Trying not to think about the smell, she analyzed Reva’s situation. The girl was supposed to be grounded. She
had
been grounded for a week. Kim was her best friend, and she had a piano. “A piano?”

“So we can practice
Tommy
,” Kim explained. “Reva needs the practice.”

Reva needed the practice the way Harry needed an ego.

“And my mother said it was okay with her. We already checked,” Kim continued, beaming her sweet, innocent smile. Libby had always considered Kim a good influence on Reva, smart and kind and obedient. But the girl was cunning, she acknowledged. Her innocent smile hinted at a fair amount of finagling.

“Let me call your mother,” Libby said. The instant the words were out of her mouth, she realized they contained her decision.
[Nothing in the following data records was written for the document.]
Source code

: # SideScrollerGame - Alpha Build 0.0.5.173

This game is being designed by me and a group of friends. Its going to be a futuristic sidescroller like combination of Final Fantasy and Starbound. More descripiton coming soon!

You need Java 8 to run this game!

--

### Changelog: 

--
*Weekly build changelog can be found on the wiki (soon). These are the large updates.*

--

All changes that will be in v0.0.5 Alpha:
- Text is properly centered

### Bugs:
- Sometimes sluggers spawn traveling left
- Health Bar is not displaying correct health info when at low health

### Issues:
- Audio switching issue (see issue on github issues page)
If Reva were truly grounded, Libby wouldn’t be phoning Kim’s mother. She’d be saying no.

Her brain was kaput. The overloaded wiring had short-circuited. A morning with Vivienne and God was enough to erase Libby’s memory of punishments meted out.

She strode into the kitchen, grabbed the cordless phone and punched in the memory button for Kim’s number. Marise Noguchi answered, and within minutes she was chattering away about what a lovely girl Reva was, and how exciting it was that she would be singing a solo and Kim would be accompanying the chorus on the piano, and Reva’s sleeping over tonight would in fact work out to the Noguchis’ benefit, because Kim’s older sister was having friends over, and Kim always got whiny when her older sister was entertaining, but if it was all right with Libby, Reva could keep her occupied so she wouldn’t whine tonight.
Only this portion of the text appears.